Vous avez également accordé votre confiance à Isabelle Catalan et Aina Alegre, qui présentent respectivement Chaukemar et La Maja desnuda dice. Elles semblent avoir une identité propre…
Marina Tullio. Oui, Isabelle Catalan fait un duo avec un musicien, elle est dans quelque chose de plus sombre : une danseuse-poupée qui nous confie ses angoisses sur fond de musique électrique… Aina Alegre va travailler sur la symbolique baroque, là encore à partir d’une femme-figure. Ces deux propositions ne sont pas liées au thème de la ville, mais je voulais absolument les voir là , dans cette salle de concert. Mon idée de la danse est très large, j’ai envie de proposer des choses très différentes. Pour moi, chacun a sa place, je pense que la gestuelle est partout, que la danse est partout.
Vous n’êtes pas à la recherche d’une esthétique en particulier ?

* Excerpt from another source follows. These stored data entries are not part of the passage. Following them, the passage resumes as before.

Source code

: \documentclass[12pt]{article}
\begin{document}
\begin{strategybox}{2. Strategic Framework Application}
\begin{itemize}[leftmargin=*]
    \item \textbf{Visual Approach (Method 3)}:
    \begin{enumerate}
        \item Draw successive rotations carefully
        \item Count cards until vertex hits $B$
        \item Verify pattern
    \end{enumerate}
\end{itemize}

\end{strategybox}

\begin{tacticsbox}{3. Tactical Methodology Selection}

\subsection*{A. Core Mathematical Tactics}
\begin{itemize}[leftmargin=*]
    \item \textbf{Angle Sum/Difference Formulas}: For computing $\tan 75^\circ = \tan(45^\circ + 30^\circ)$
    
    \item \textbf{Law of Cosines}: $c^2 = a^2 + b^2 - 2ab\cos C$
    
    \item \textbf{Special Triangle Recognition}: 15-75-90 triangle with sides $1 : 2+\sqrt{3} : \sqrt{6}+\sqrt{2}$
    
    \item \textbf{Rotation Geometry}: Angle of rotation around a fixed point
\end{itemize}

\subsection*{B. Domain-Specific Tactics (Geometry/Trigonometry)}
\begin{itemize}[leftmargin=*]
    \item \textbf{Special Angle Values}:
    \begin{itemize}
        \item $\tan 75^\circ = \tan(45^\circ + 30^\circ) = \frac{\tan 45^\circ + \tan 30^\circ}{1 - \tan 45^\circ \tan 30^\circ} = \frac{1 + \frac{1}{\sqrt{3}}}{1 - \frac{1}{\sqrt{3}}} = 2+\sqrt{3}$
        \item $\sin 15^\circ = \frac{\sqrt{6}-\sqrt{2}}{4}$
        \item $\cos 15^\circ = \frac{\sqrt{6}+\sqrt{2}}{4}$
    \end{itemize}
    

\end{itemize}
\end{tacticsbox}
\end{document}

Marina Tullio. Non, absolument pas ! J’essaie d’être la plus libre et spontanée possible dans mes choix. Pour moi la notion de performance est importante. Les artistes qui m’intéressent le plus sont à la croisée de plusieurs disciplines. Quand je décide de suivre un auteur, c’est tout simplement que son univers me plaît, je suis alors prête à me lancer dans cette aventure.
Le festival s’achèvera par une soirée de clôture…
Marina Tullio. Oui, on va danser un peu ! Avec le concert disco des POUF, Petite Organisation Ultra Féminine, des musiciennes qui interrogent les codes de la féminité, et ensuite le set de Judith Grynszpan de la compagnie de danse Keatbeck mais qui est aussi dj…
Cette édition ménage une place importante aux propositions participatives à travers l’atelier urbain de Jean–Jacques Sanchez et l’appel à contribution de Stéphanie Auberville, dont on a parlé précédemment…
Marina Tullio. J’avais envie qu’il y ait cette possibilité de télescopage avec le public. Quand j’ai rencontré Stéphanie Auberville pour discuter de ses projets, on a préconisé une pièce en lien avec la ville qui en appelait à la participation des spectateurs. Selon moi, un festival, c’est autre chose que des spectacles en salle, c’est plus large, il faut intégrer l’extérieur et le dialogue avec le public.
Est-ce qu’on peut parler d’un choix politique ou idéologique, dans la perspective de démocratiser les publics et d’encourager une danse plus ouverte, moins élitiste ?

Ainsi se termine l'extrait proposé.